Par contraste le ton du chef, Annenkov, est plus mesuré. Il ne
donne pas tort à Kaliayev, mais, pour autant, réaffirme la puissance de
l’Organisation en prenant sur lui la faute : « Il fallait que tout fût
prévu et que personne ne pût hésiter sur ce qu’il avait à faire. » Cet
aveu, en effet, souligne la puissance d’un ordre donné, face auquel personne ne
doit « hésiter ». D’ailleurs son intervention vise bien à poser collectivement la
décision, de façon à ce personne ne puisse ensuite se dérober à nouveau : « Il faut seulement décider si nous
laissons définitivement échapper cette occasion ou si nous ordonnons à Yanek
d’attendre la sortie du théâtre ». Le choix verbal, « nous
ordonnons », confirme la primauté du collectif sur l’individuel. Il
n’intervient plus dans la suite du débat, comme si pour lui toute cette
argumentation n’était qu’accessoire.
Dans ce débat, Stepan considère que la fin, qu’il pose comme
une certitude avec le futur, justifie tous les moyens mis en oeuvre pour
l’atteindre :
« nous serons les maîtres du monde et la révolution triomphera ». Il
refuse ainsi toute forme de compassion, qu’il assimile à de la sensiblerie :
« Je n’ai pas assez de coeur pour ces niaiseries », dit-il en parlant
des enfants dont Dora suggère l’innocence. C’est en raison de cette
certitude aussi qu’il juge nécessaire de faire le bonheur du peuple malgré
lui, s’il le faut : il
s’agit d’ »imposer [la révolution] à l’humanité entière et [de] la sauver
d’elle-même et de son esclavage ». Cela le conduit au paradoxe de la
dernière réplique, en réponse à la question de Dora qui demande s’il
« faudra [...] frapper » le peuple « aussi » : « Oui,
s’il le faut, et jusqu’à ce qu’il comprenne. Moi aussi, j’aime le peuple. »
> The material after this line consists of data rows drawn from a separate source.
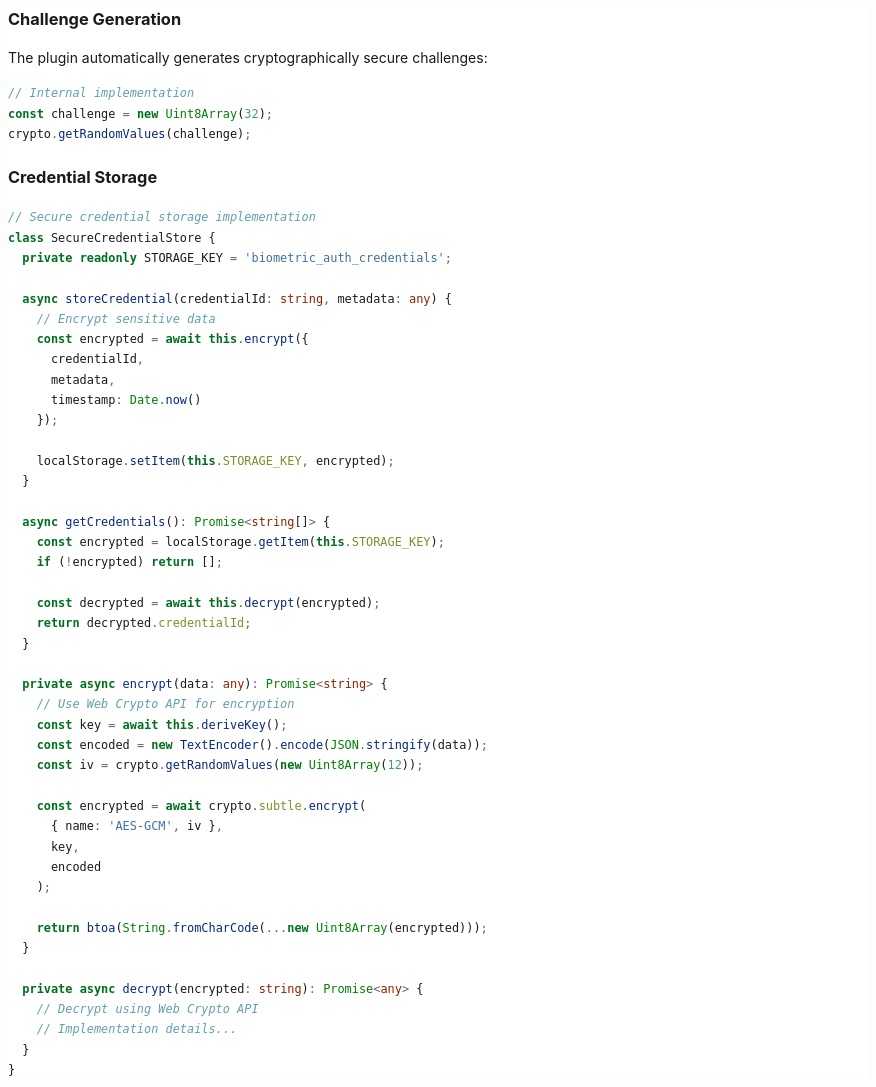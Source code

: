 ### Challenge Generation

The plugin automatically generates cryptographically secure challenges:

```typescript
// Internal implementation
const challenge = new Uint8Array(32);
crypto.getRandomValues(challenge);
```

### Credential Storage

```typescript
// Secure credential storage implementation
class SecureCredentialStore {
  private readonly STORAGE_KEY = 'biometric_auth_credentials';
  
  async storeCredential(credentialId: string, metadata: any) {
    // Encrypt sensitive data
    const encrypted = await this.encrypt({
      credentialId,
      metadata,
      timestamp: Date.now()
    });
    
    localStorage.setItem(this.STORAGE_KEY, encrypted);
  }
  
  async getCredentials(): Promise<string[]> {
    const encrypted = localStorage.getItem(this.STORAGE_KEY);
    if (!encrypted) return [];
    
    const decrypted = await this.decrypt(encrypted);
    return decrypted.credentialId;
  }
  
  private async encrypt(data: any): Promise<string> {
    // Use Web Crypto API for encryption
    const key = await this.deriveKey();
    const encoded = new TextEncoder().encode(JSON.stringify(data));
    const iv = crypto.getRandomValues(new Uint8Array(12));
    
    const encrypted = await crypto.subtle.encrypt(
      { name: 'AES-GCM', iv },
      key,
      encoded
    );
    
    return btoa(String.fromCharCode(...new Uint8Array(encrypted)));
  }
  
  private async decrypt(encrypted: string): Promise<any> {
    // Decrypt using Web Crypto API
    // Implementation details...
  }
}
```
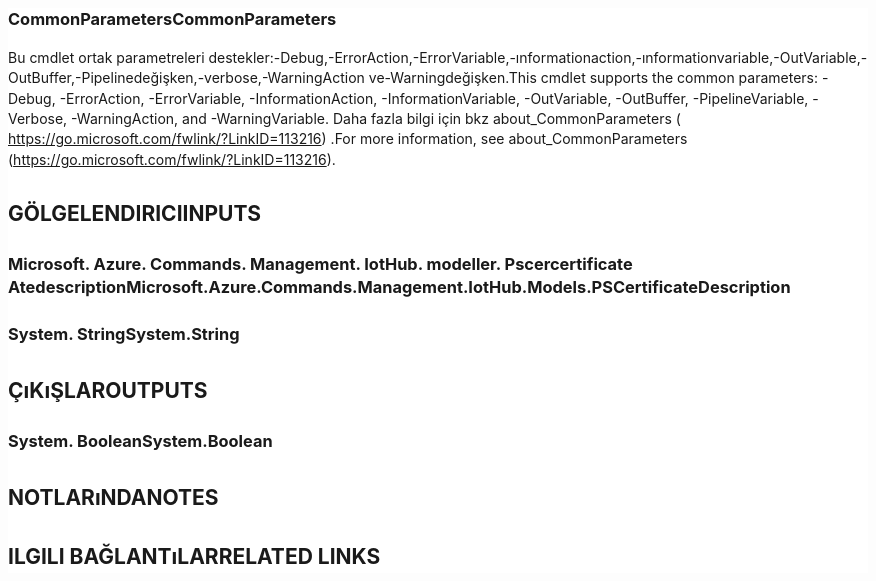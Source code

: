 ### <span data-ttu-id="88769-135">CommonParameters</span><span class="sxs-lookup"><span data-stu-id="88769-135">CommonParameters</span></span>
<span data-ttu-id="88769-136">Bu cmdlet ortak parametreleri destekler:-Debug,-ErrorAction,-ErrorVariable,-ınformationaction,-ınformationvariable,-OutVariable,-OutBuffer,-Pipelinedeğişken,-verbose,-WarningAction ve-Warningdeğişken.</span><span class="sxs-lookup"><span data-stu-id="88769-136">This cmdlet supports the common parameters: -Debug, -ErrorAction, -ErrorVariable, -InformationAction, -InformationVariable, -OutVariable, -OutBuffer, -PipelineVariable, -Verbose, -WarningAction, and -WarningVariable.</span></span> <span data-ttu-id="88769-137">Daha fazla bilgi için bkz about_CommonParameters ( https://go.microsoft.com/fwlink/?LinkID=113216) .</span><span class="sxs-lookup"><span data-stu-id="88769-137">For more information, see about_CommonParameters (https://go.microsoft.com/fwlink/?LinkID=113216).</span></span>

## <span data-ttu-id="88769-138">GÖLGELENDIRICI</span><span class="sxs-lookup"><span data-stu-id="88769-138">INPUTS</span></span>

### <span data-ttu-id="88769-139">Microsoft. Azure. Commands. Management. IotHub. modeller. Pscercertificate Atedescription</span><span class="sxs-lookup"><span data-stu-id="88769-139">Microsoft.Azure.Commands.Management.IotHub.Models.PSCertificateDescription</span></span>

### <span data-ttu-id="88769-140">System. String</span><span class="sxs-lookup"><span data-stu-id="88769-140">System.String</span></span>

## <span data-ttu-id="88769-141">ÇıKıŞLAR</span><span class="sxs-lookup"><span data-stu-id="88769-141">OUTPUTS</span></span>

### <span data-ttu-id="88769-142">System. Boolean</span><span class="sxs-lookup"><span data-stu-id="88769-142">System.Boolean</span></span>

## <span data-ttu-id="88769-143">NOTLARıNDA</span><span class="sxs-lookup"><span data-stu-id="88769-143">NOTES</span></span>

## <span data-ttu-id="88769-144">ILGILI BAĞLANTıLAR</span><span class="sxs-lookup"><span data-stu-id="88769-144">RELATED LINKS</span></span>
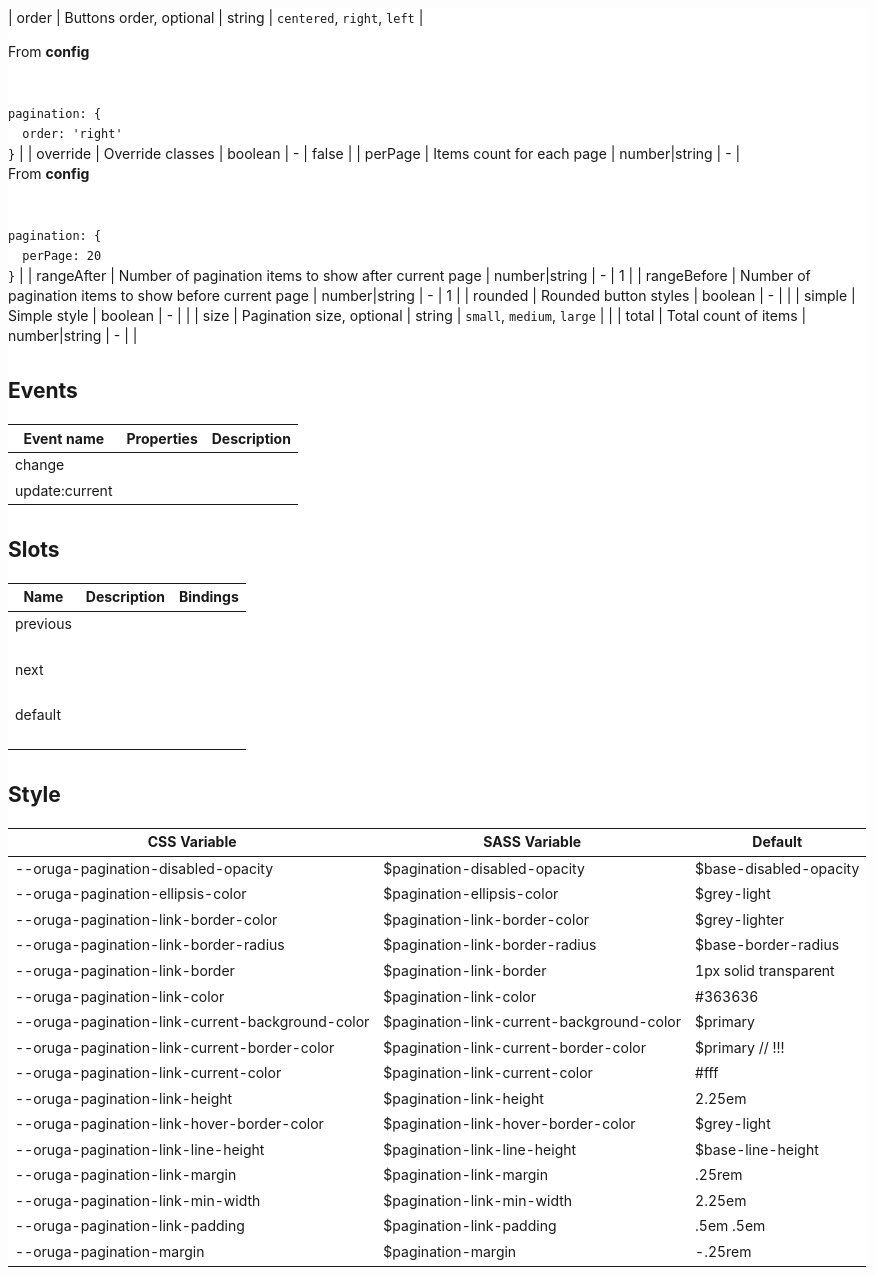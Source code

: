 | order             | Buttons order, optional                                                                                       | string         | `centered`, `right`, `left`                       | <div>From <b>config</b></div><br><code style='white-space: nowrap; padding: 0;'> pagination: {<br>&nbsp;&nbsp;order: 'right'<br>}</code>            |
| override          | Override classes                                                                                              | boolean        | -                                                 | false                                                                                                                                               |
| perPage           | Items count for each page                                                                                     | number\|string | -                                                 | <div>From <b>config</b></div><br><code style='white-space: nowrap; padding: 0;'> pagination: {<br>&nbsp;&nbsp;perPage: 20<br>}</code>               |
| rangeAfter        | Number of pagination items to show after current page                                                         | number\|string | -                                                 | 1                                                                                                                                                   |
| rangeBefore       | Number of pagination items to show before current page                                                        | number\|string | -                                                 | 1                                                                                                                                                   |
| rounded           | Rounded button styles                                                                                         | boolean        | -                                                 |                                                                                                                                                     |
| simple            | Simple style                                                                                                  | boolean        | -                                                 |                                                                                                                                                     |
| size              | Pagination size, optional                                                                                     | string         | `small`, `medium`, `large`                        |                                                                                                                                                     |
| total             | Total count of items                                                                                          | number\|string | -                                                 |                                                                                                                                                     |

## Events

| Event name     | Properties | Description |
| -------------- | ---------- | ----------- |
| change         |            |
| update:current |            |

## Slots

| Name     | Description | Bindings |
| -------- | ----------- | -------- |
| previous |             | <br><br> |
| next     |             | <br><br> |
| default  |             | <br><br> |

## Style

| CSS Variable                                     | SASS Variable                              | Default                      |
| ------------------------------------------------ | ------------------------------------------ | ---------------------------- |
| --oruga-pagination-disabled-opacity              | \$pagination-disabled-opacity              | \$base-disabled-opacity      |
| --oruga-pagination-ellipsis-color                | \$pagination-ellipsis-color                | \$grey-light                 |
| --oruga-pagination-link-border-color             | \$pagination-link-border-color             | \$grey-lighter               |
| --oruga-pagination-link-border-radius            | \$pagination-link-border-radius            | \$base-border-radius         |
| --oruga-pagination-link-border                   | \$pagination-link-border                   | 1px solid transparent        |
| --oruga-pagination-link-color                    | \$pagination-link-color                    | #363636                      |
| --oruga-pagination-link-current-background-color | \$pagination-link-current-background-color | \$primary                    |
| --oruga-pagination-link-current-border-color     | \$pagination-link-current-border-color     | \$primary // !!!             |
| --oruga-pagination-link-current-color            | \$pagination-link-current-color            | #fff                         |
| --oruga-pagination-link-height                   | \$pagination-link-height                   | 2.25em                       |
| --oruga-pagination-link-hover-border-color       | \$pagination-link-hover-border-color       | \$grey-light                 |
| --oruga-pagination-link-line-height              | \$pagination-link-line-height              | \$base-line-height           |
| --oruga-pagination-link-margin                   | \$pagination-link-margin                   | .25rem                       |
| --oruga-pagination-link-min-width                | \$pagination-link-min-width                | 2.25em                       |
| --oruga-pagination-link-padding                  | \$pagination-link-padding                  | .5em .5em                    |
| --oruga-pagination-margin                        | \$pagination-margin                        | -.25rem                      |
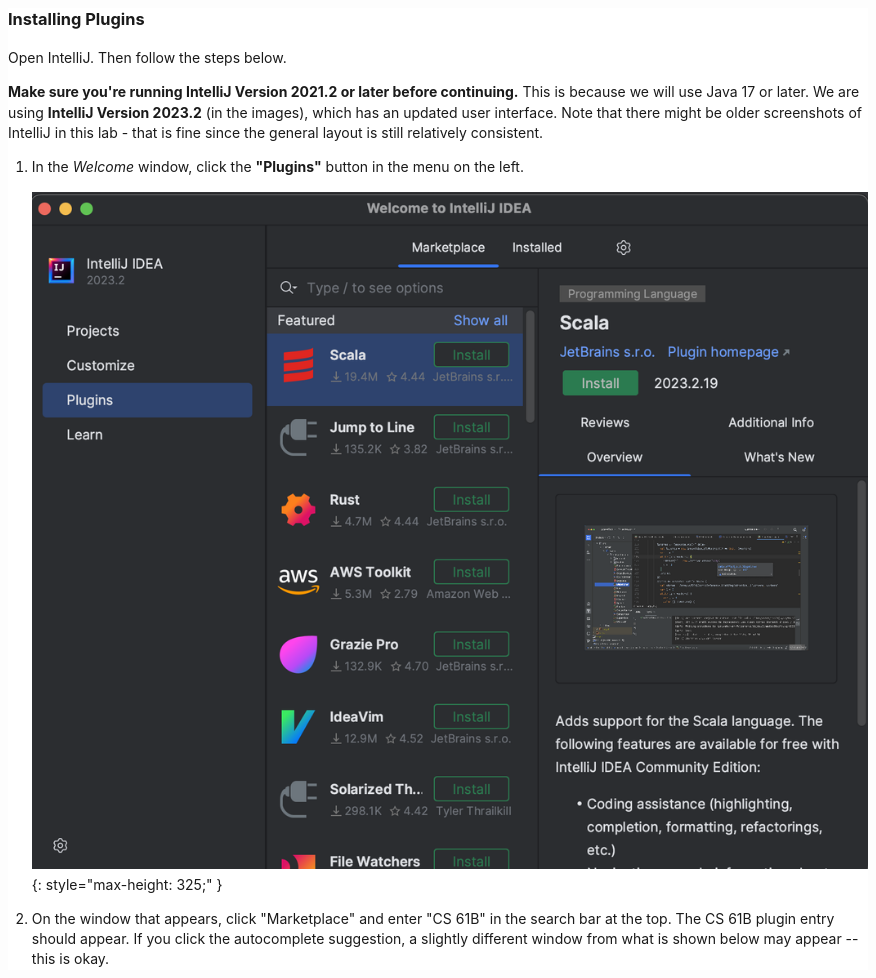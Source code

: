 ### Installing Plugins

Open IntelliJ. Then follow the steps below.

**Make sure you're running IntelliJ Version 2021.2 or later before
continuing.** This is because we will use Java 17 or later.
We are using **IntelliJ Version 2023.2** (in the images), which has an updated user interface. Note 
that there might be older screenshots of IntelliJ in this lab - that is fine since the general layout is still 
relatively consistent. 

1.  In the _Welcome_ window, click the **"Plugins"** button in the menu on the
    left.

    ![Configure Plugin](/img/cs61b/plugin_setup1.png){: style="max-height: 325;" }

1.  On the window that appears, click "Marketplace" and enter "CS 61B" in the
    search bar at the top.
    The CS 61B plugin entry should appear.
    If you click the autocomplete suggestion, a slightly different window
    from what is shown below may appear -- this is okay.
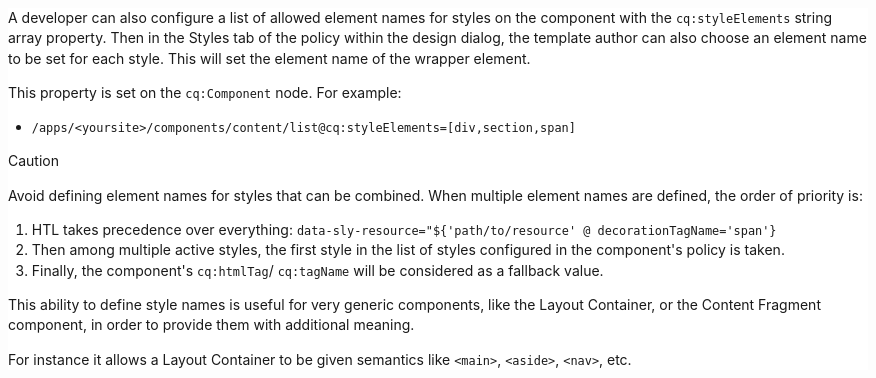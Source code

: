 A developer can also configure a list of allowed element names for styles on the component with the `cq:styleElements` string array property. Then in the Styles tab of the policy within the design dialog, the template author can also choose an element name to be set for each style. This will set the element name of the wrapper element.

This property is set on the `cq:Component` node. For example:

* `/apps/<yoursite>/components/content/list@cq:styleElements=[div,section,span]`

>[!CAUTION]
>
>Avoid defining element names for styles that can be combined. When multiple element names are defined, the order of priority is:
>
>1. HTL takes precedence over everything: `data-sly-resource="${'path/to/resource' @ decorationTagName='span'}`
>1. Then among multiple active styles, the first style in the list of styles configured in the component's policy is taken.
>1. Finally, the component's `cq:htmlTag`/ `cq:tagName` will be considered as a fallback value.
>

This ability to define style names is useful for very generic components, like the Layout Container, or the Content Fragment component, in order to provide them with additional meaning.

For instance it allows a Layout Container to be given semantics like `<main>`, `<aside>`, `<nav>`, etc.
Pour rendre libre le peuple, il serait donc indispensable de tout mettre à son
service, quitte à accomplir les actes les plus terribles.
CONCLUSION
Cette analyse a adopté un ordre, qui aurait pu être inversé, car
le débat n’est pas tranché dans ce passage… Il
revient, en fait, au lecteur de délibérer sur le pouvoir politique et sur ses
limites : peut-on
justifier le crime révolutionnaire ? Peut-on justifier une dictature qui se
proposerait pour but de mener au bonheur ? On sait, aujourd’hui, à quels excès
ont conduit ces théories et que la « dictature du prolétariat » n’a
jamais été, elle aussi, qu’une autre forme de dictature… Mais à l’époque de
Camus, le débat restait d’actualité.
D’ailleurs il n’est pas clos aujourd’hui, où le terrorisme et son fanatisme
sont revenus sur le devant de la scène, avec leur cortège d’innocents tués au
nom de la justice. Le théâtre engagé peut certes paraître
parfois trop bavard, trop argumentatif, ce qui lui enlèverait une part de
son dynamisme. Mais Camus a su, en tout cas, créer des personnages attachants,
dont les déchirements nous rappellent qu’il n’est
pas si simple de décider qui sont « les justes » face à l’injustice
que chacun s’accorde plus facilement à reconnaître.